## [Your task]
Exact reproduction required: the lines below from the line with "- go: downloading github.com/go-openapi/loads v0.22.0" to the line with "downloading github.com/grpc-ecosystem/go-grpc-middleware v1.3.0", both ends included, and no others.

Data excerpts Block Start

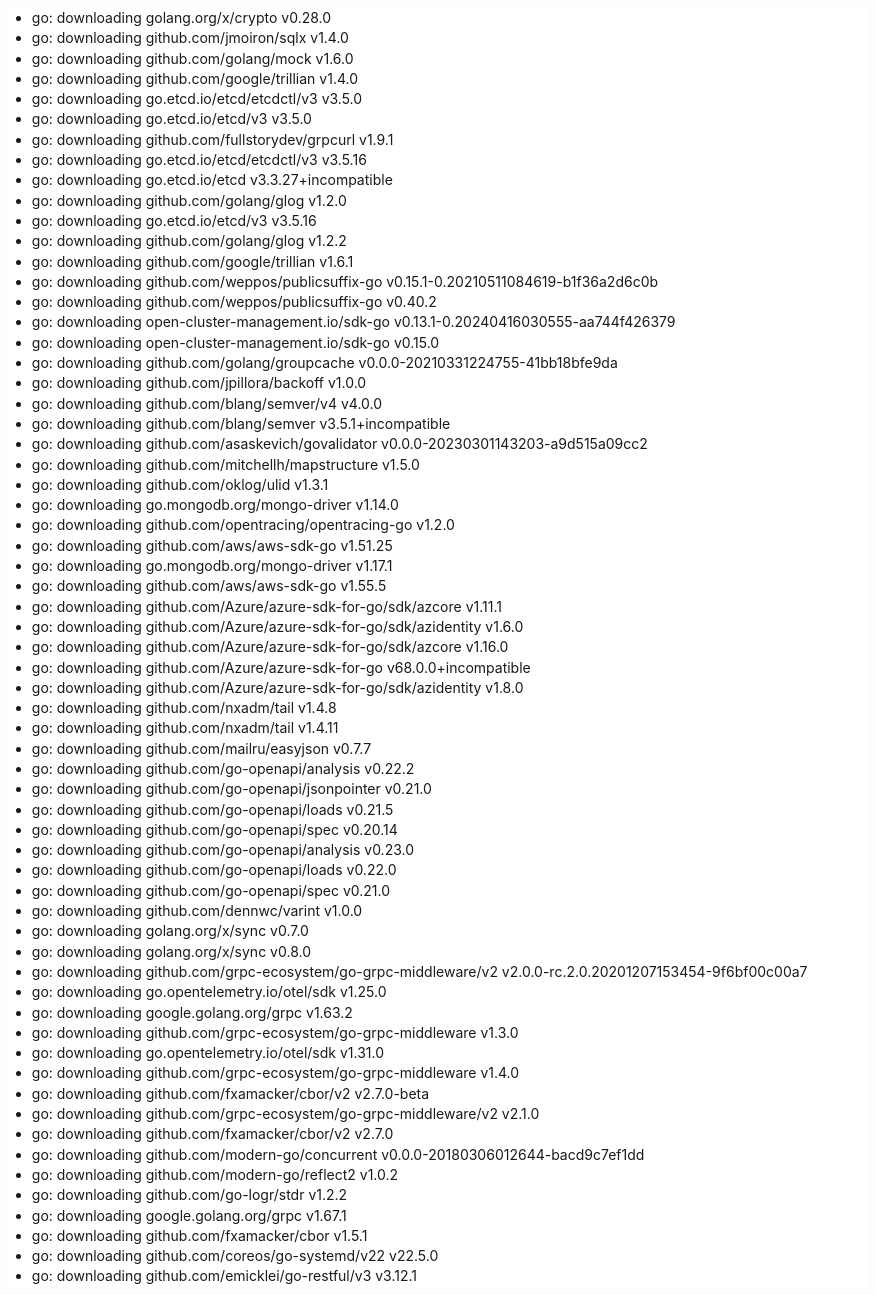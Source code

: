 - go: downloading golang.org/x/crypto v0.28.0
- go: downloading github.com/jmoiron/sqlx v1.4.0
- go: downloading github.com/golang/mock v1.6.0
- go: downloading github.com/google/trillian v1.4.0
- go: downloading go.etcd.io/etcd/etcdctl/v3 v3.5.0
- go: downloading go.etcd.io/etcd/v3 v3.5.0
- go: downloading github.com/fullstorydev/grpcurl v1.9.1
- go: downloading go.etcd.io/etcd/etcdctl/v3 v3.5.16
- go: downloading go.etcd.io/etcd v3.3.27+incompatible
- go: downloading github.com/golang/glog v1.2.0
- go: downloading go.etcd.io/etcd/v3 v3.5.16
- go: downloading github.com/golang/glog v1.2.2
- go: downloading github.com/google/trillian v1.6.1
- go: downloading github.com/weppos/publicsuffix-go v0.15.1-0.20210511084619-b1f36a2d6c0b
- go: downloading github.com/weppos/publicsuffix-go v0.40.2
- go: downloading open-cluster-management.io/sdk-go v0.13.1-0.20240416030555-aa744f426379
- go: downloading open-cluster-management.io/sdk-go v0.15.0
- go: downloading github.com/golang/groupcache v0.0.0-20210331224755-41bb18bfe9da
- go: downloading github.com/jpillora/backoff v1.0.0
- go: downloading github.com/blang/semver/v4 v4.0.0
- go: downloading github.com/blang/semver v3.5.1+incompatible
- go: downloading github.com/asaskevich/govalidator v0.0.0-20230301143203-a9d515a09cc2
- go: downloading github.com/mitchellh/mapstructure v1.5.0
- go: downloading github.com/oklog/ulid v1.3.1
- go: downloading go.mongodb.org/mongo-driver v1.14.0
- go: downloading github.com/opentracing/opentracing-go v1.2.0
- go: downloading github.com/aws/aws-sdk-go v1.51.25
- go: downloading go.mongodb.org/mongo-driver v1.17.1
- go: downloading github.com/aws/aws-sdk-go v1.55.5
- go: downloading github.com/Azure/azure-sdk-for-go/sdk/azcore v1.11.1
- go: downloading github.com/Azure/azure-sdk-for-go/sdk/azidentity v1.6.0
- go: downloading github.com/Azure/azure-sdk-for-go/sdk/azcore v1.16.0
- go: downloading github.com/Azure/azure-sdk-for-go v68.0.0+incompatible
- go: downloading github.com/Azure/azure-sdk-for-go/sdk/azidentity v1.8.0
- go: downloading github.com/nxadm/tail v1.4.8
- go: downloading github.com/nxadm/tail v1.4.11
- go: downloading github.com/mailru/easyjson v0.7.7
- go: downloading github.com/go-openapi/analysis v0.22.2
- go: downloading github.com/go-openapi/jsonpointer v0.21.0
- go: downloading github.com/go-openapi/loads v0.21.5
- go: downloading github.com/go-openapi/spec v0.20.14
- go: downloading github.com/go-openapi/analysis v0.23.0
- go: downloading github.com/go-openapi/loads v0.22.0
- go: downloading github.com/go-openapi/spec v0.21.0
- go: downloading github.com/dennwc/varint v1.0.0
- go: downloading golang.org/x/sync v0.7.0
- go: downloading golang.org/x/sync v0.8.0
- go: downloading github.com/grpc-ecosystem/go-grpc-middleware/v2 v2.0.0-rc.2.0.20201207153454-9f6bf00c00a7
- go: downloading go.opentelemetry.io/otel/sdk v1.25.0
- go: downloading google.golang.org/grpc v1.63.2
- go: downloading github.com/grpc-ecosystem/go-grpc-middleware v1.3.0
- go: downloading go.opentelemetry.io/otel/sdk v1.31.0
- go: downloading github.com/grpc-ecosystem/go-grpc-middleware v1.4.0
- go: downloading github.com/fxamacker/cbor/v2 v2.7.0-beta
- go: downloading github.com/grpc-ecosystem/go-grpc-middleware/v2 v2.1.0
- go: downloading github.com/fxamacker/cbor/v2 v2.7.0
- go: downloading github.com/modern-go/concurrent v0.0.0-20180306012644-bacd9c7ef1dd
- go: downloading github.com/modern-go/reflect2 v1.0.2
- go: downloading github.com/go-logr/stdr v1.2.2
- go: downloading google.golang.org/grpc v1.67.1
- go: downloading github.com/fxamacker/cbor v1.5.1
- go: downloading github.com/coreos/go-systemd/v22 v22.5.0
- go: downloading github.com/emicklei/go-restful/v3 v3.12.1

Data excerpts Block End

## [Exercise solution]
- go: downloading github.com/go-openapi/loads v0.22.0
- go: downloading github.com/go-openapi/spec v0.21.0
- go: downloading github.com/dennwc/varint v1.0.0
- go: downloading golang.org/x/sync v0.7.0
- go: downloading golang.org/x/sync v0.8.0
- go: downloading github.com/grpc-ecosystem/go-grpc-middleware/v2 v2.0.0-rc.2.0.20201207153454-9f6bf00c00a7
- go: downloading go.opentelemetry.io/otel/sdk v1.25.0
- go: downloading google.golang.org/grpc v1.63.2
- go: downloading github.com/grpc-ecosystem/go-grpc-middleware v1.3.0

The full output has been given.